Traditional books on machine learning can be divided into two groups — those aimed at advanced undergraduates or early postgraduates with reasonable mathematical knowledge and those that are primers on how to code algorithms. The field is ready for a text that not only demonstrates how to use the algorithms that make up machine learning methods, but also provides the background needed to understand how and why these algorithms work. Machine Learning: An Algorithmic Perspective is that text.
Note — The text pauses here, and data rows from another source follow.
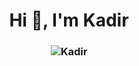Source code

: <h1 align="center">Hi 👋, I'm Kadir</h1>
<h3 align="center"Software Developer and Electronic Technician in Turkey</h3>
<img src="https://readme-typing-svg.herokuapp.com?size=20&width=1024&lines=Hi!+I'm+Kadir.+I'm+interested+in+software." alt="Kadir" />

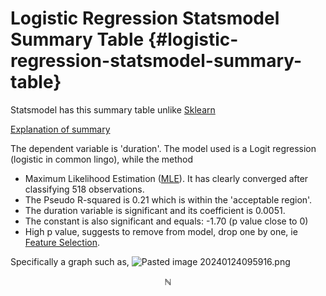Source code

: # Logistic Regression Statsmodel Summary Table {#logistic-regression-statsmodel-summary-table}

Statsmodel has this summary table unlike [Sklearn](#sklearn)

[Explanation of summary](https://youtu.be/JwUj5M8QY4U?t=658)

The dependent variable is 'duration'. The model used is a Logit regression (logistic in common lingo), while the method 
- Maximum Likelihood Estimation ([MLE](#mle)). It has clearly converged after classifying 518 observations.
- The Pseudo R-squared is 0.21 which is within the 'acceptable region'.
- The duration variable is significant and its coefficient is 0.0051.
- The constant is also significant and equals: -1.70 (p value close to 0)
- High p value, suggests to remove from model, drop one by one, ie [Feature Selection](#feature-selection).

Specifically a graph such as,
![Pasted image 20240124095916.png](./content/images/Pasted%20image%2020240124095916.png)



$$\mathbb{N}$$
Theory Backed up by Practical Examples

The book covers neural networks, graphical models, reinforcement learning, evolutionary algorithms, dimensionality reduction methods, and the important area of optimization. It treads the fine line between adequate academic rigor and overwhelming students with equations and mathematical concepts. The author addresses the topics in a practical way while providing complete information and references where other expositions can be found. He includes examples based on widely available datasets and practical and theoretical problems to test understanding and application of the material. The book describes algorithms with code examples backed up by a website that provides working implementations in Python. The author uses data from a variety of applications to demonstrate the methods and includes practical problems for students to solve.

Highlights a Range of Disciplines and Applications

Drawing from computer science, statistics, mathematics, and engineering, the multidisciplinary nature of machine learning is underscored by its applicability to areas ranging from finance to biology and medicine to physics and chemistry. Written in an easily accessible style, this book bridges the gaps between disciplines, providing the ideal blend of theory and practical, applicable knowledge.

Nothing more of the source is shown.